Just recently I saw a mention of Fritz Lang's 1931 film M, on social media.  Having been transfixed and enthralled by the same director's epic Metropolis, I resolved to watch M.

The story is set in Berlin, and centres on the hunt for a serial killer who is abducting and murdering children. At some point members of the city's criminal underworld decide to launch their own hunt for the killer, although the purity of their motives is open to question.  Peter Lorre stars as the main suspect, Beckert.

From its beginning, this film displays a great inventiveness, grittiness and attention to detail, with much intriguing imagery and symbolism.  The opening scene, in which some children are singing a "chant" about the murder of children, is rather chilling and powerfully but subtly presented. There can't have been too many films tackling such dark and challenging subject matter in the early 1930s.

Peter Lorre is never less than compelling in the role of Beckert, and his "monologue" towards the end of the movie is both gripping and harrowing.

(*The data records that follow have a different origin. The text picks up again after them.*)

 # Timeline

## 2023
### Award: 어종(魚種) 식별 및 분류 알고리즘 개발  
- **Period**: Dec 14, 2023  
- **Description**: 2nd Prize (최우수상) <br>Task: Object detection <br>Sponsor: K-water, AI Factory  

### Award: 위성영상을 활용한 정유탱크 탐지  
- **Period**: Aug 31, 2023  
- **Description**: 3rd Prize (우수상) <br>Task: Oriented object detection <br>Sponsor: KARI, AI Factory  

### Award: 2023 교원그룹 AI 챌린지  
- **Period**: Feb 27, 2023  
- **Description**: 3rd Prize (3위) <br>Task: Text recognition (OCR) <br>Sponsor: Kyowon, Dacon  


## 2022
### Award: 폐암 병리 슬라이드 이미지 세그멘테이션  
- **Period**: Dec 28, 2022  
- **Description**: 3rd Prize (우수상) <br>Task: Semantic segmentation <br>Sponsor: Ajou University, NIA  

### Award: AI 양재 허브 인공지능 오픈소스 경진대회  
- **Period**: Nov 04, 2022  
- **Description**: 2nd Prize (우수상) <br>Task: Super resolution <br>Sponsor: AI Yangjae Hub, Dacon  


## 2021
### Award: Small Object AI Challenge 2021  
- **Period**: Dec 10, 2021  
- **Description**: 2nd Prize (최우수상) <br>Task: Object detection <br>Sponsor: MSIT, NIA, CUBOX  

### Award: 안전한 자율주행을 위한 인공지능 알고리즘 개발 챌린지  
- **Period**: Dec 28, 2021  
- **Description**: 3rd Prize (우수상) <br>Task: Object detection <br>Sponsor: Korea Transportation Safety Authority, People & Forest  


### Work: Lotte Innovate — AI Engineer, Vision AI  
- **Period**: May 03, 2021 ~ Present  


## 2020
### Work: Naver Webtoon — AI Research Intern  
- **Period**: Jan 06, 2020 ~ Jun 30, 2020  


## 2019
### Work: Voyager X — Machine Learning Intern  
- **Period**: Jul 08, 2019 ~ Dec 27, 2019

M has some interesting sub-texts, among which are society's attitudes towards children, the rule of law and the decencies of civilization. I interpreted one of the film's messages as being that some people are ambivalent about even such terrible crimes, and more worried about how their own private interests might be affected, whilst others exhibit an unpleasant ferocity and hysteria, shedding their powers of reason.

It is fascinating to note that even in 1931 it is posited that criminal cases have become media events, although back then of course the main medium was the newspaper.  The paranoia and distrust engendered by the murders is cleverly portrayed, accentuated by the generally dark tone and the sets.

One thing which occurred to me whilst watching this picture was a slight parallel with Erich Kastner's Emil and The Detectives. In that novel a group of youngsters try to solve a crime themselves. Here, the criminal elements do a similar thing, assisted by various locals, including beggars. Whether the similarity is significant I genuinely have no idea, but the two stories do appear to have been written around the same time.

I found M to be a highly absorbing film, cleverly conceived and asking some unsettling questions about modern society and human nature. Apparently Lang regarded this as his favourite among his own films, and that in itself is high praise indeed.